The latest figures from the IPCC (Intergovernmental Panel on Climate Change) show clearly that there has been no significant increase in the surface temperatures of the planet for the last fifteen years. Does this mean that global warming is no longer happening or that all of those climate change models that have been developed at vast expense over the last few decades are incorrect?
The latest explanation is that more heat than usual or expected is being absorbed by the oceans and that there has been no real slow down; the earth is still getting warmer. However, at the least, this is some mitigation for those who remain a little sceptical regarding climate change; the so-called “climate change deniers” . Climate modelling today relies on big data. Managing this data is a huge challenge. Every day literally billions of observations are made and integrated from sensors of various kinds located all over the world, in weather balloons and in orbiting satellites. Historical data must be reanalyzed and new climate change simulations are made using clusters of supercomputers and each simulation can generate huge quantities of data. For instance, currently the NCCS (NASA Centre for Climate Simulation) data base stores around 40 petabytes of data and the quantity is increasing daily.

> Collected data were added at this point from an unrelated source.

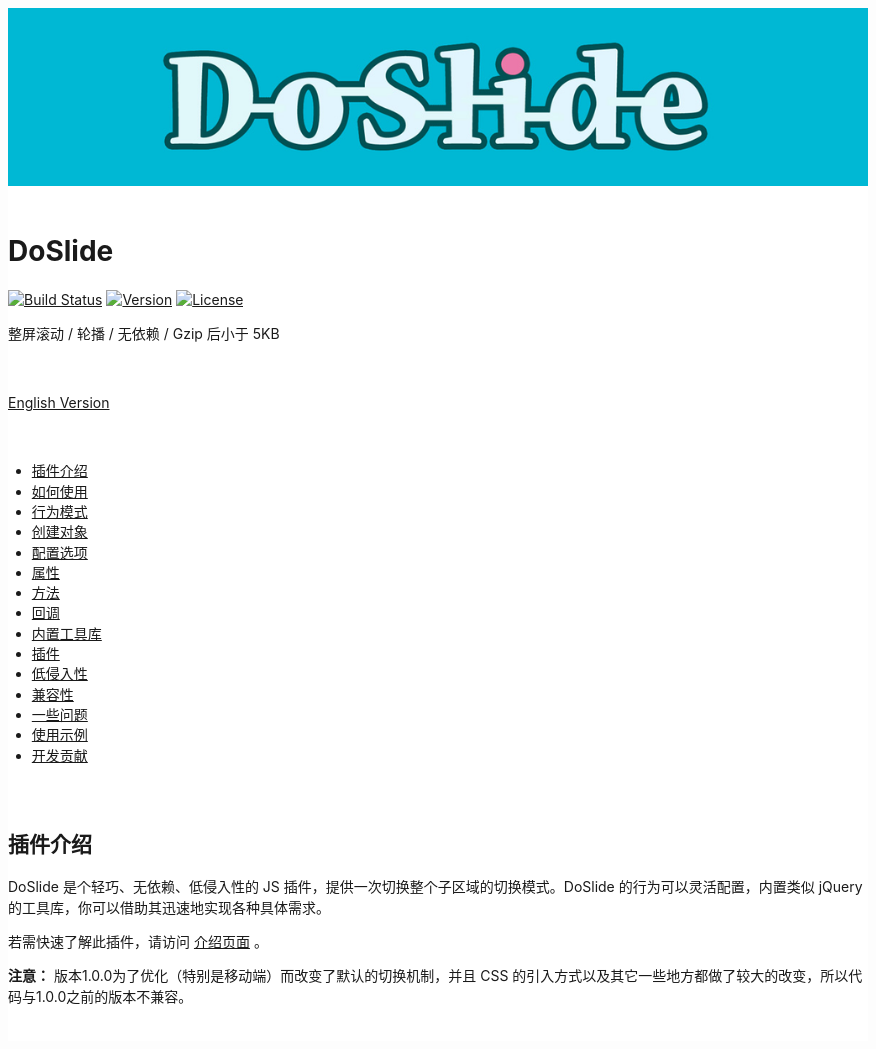 ![preview](do-slide.jpg)

# DoSlide

[![Build Status](https://img.shields.io/travis/MopTym/doSlide.svg?style=flat-square)](https://travis-ci.org/MopTym/doSlide)
[![Version](https://img.shields.io/npm/v/do-slide.svg?style=flat-square)](https://www.npmjs.com/package/do-slide)
[![License](https://img.shields.io/npm/l/do-slide.svg?style=flat-square)](LICENSE)

整屏滚动 / 轮播 / 无依赖 / Gzip 后小于 5KB

<br>

[English Version](README.md)

<br>

- [插件介绍](#插件介绍)
- [如何使用](#如何使用)
- [行为模式](#行为模式)
- [创建对象](#创建对象)
- [配置选项](#配置选项)
- [属性](#属性)
- [方法](#方法)
- [回调](#回调)
- [内置工具库](#内置工具库)
- [插件](#插件)
- [低侵入性](#低侵入性)
- [兼容性](#兼容性)
- [一些问题](#一些问题)
- [使用示例](#使用示例)
- [开发贡献](#开发贡献)

<br>

## 插件介绍

DoSlide 是个轻巧、无依赖、低侵入性的 JS 插件，提供一次切换整个子区域的切换模式。DoSlide 的行为可以灵活配置，内置类似 jQuery 的工具库，你可以借助其迅速地实现各种具体需求。

若需快速了解此插件，请访问 [介绍页面](http://app.moptym.com/do-slide) 。

**注意：** 版本1.0.0为了优化（特别是移动端）而改变了默认的切换机制，并且 CSS 的引入方式以及其它一些地方都做了较大的改变，所以代码与1.0.0之前的版本不兼容。

<br>
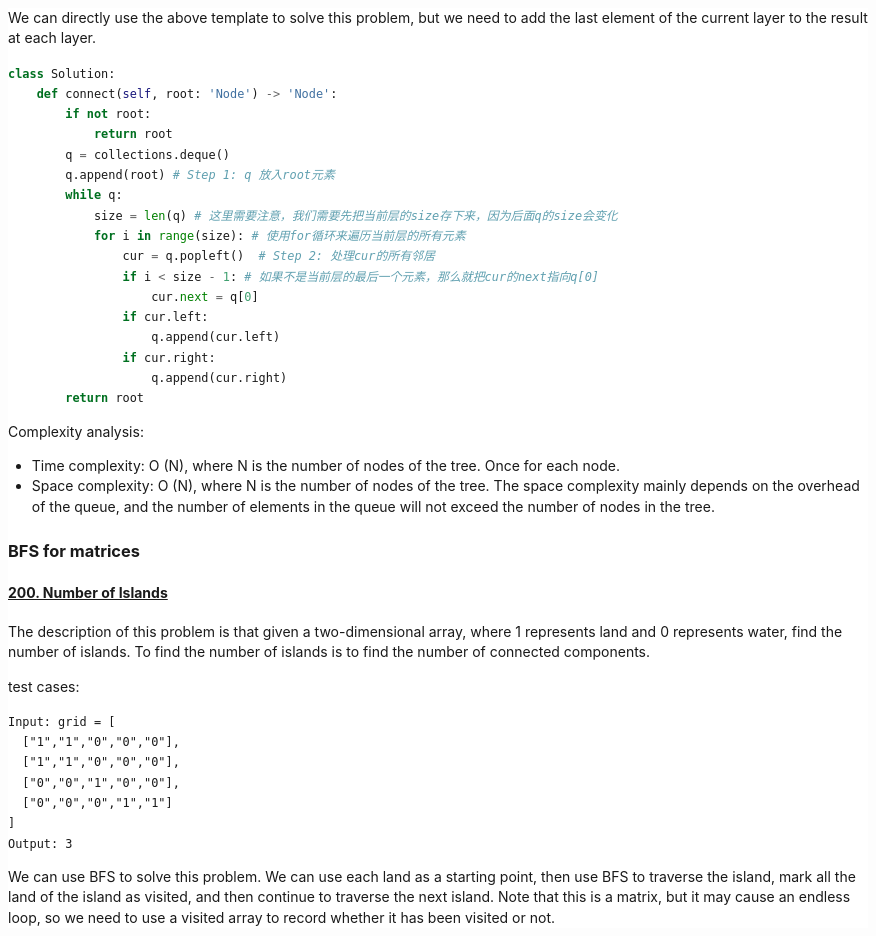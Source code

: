We can directly use the above template to solve this problem, but we need to add the last element of the current layer to the result at each layer.

```python
class Solution:
    def connect(self, root: 'Node') -> 'Node':
        if not root:
            return root
        q = collections.deque()
        q.append(root) # Step 1: q 放入root元素
        while q:
            size = len(q) # 这里需要注意，我们需要先把当前层的size存下来，因为后面q的size会变化
            for i in range(size): # 使用for循环来遍历当前层的所有元素
                cur = q.popleft()  # Step 2: 处理cur的所有邻居
                if i < size - 1: # 如果不是当前层的最后一个元素，那么就把cur的next指向q[0]
                    cur.next = q[0]
                if cur.left:
                    q.append(cur.left)
                if cur.right:
                    q.append(cur.right)
        return root
```

Complexity analysis:

- Time complexity: O (N), where N is the number of nodes of the tree. Once for each node.
- Space complexity: O (N), where N is the number of nodes of the tree. The space complexity mainly depends on the overhead of the queue, and the number of elements in the queue will not exceed the number of nodes in the tree.

### BFS for matrices

#### [200. Number of Islands](https://leetcode.com/problems/number-of-islands/)

The description of this problem is that given a two-dimensional array, where 1 represents land and 0 represents water, find the number of islands. To find the number of islands is to find the number of connected components.

test cases:

```text
Input: grid = [
  ["1","1","0","0","0"],
  ["1","1","0","0","0"],
  ["0","0","1","0","0"],
  ["0","0","0","1","1"]
]
Output: 3
```

We can use BFS to solve this problem. We can use each land as a starting point, then use BFS to traverse the island, mark all the land of the island as visited, and then continue to traverse the next island. Note that this is a matrix, but it may cause an endless loop, so we need to use a visited array to record whether it has been visited or not.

Handling this amount of data presents problems, for instance how to find a single needle in stack of 40 trillion of them? It is completely impossible unless you know where every individual needle is located. New tools for handling this data are continually being developed. For instance the NCCS has developed a 6 meter by 2 meter high resolution Visualization Wall backed by 16 servers for its supercomputer cluster (called Discover) that can display visual content generated from the data.
As an example of the power of this resource, Discover is able to simulate three days on the earth in one day of real time at a resolution of 3.5 Km which equates to a grid of 3.6 billion cells, and the long term objective is to increase this to 365 days at 1 Km resolution.
Climate change is not the only scientific big data user. For instance at CERN (European Organization for Nuclear Research) in the LHC (Large Hadron Collider) 600 million times every second there is a particle collision and each one results in a complex array of other particles all of which are detected and recorded. The amount of data generated is huge; around 16 petabytes a year that must be analysed by physicists searching for new particles and processes. Using GRID computing this data is made available to a worldwide team of around 8,000 scientists.
Today Big Data is no longer the preserve of big science. It is becoming increasingly important to commerce too. Although not yet on a scale to equal climate modelling, or the search for new physics, the rate of business data generation is increasing rapidly and new tools and approaches are needed to manage it. The challenges are such that many businesses are looking to third party organizations such as Mimecast which are able to provide cloud based storage solutions such as cloud archiving and data management for email and files.
Whether or not global warming is slowing down, data is simply getting bigger and will continue to do so.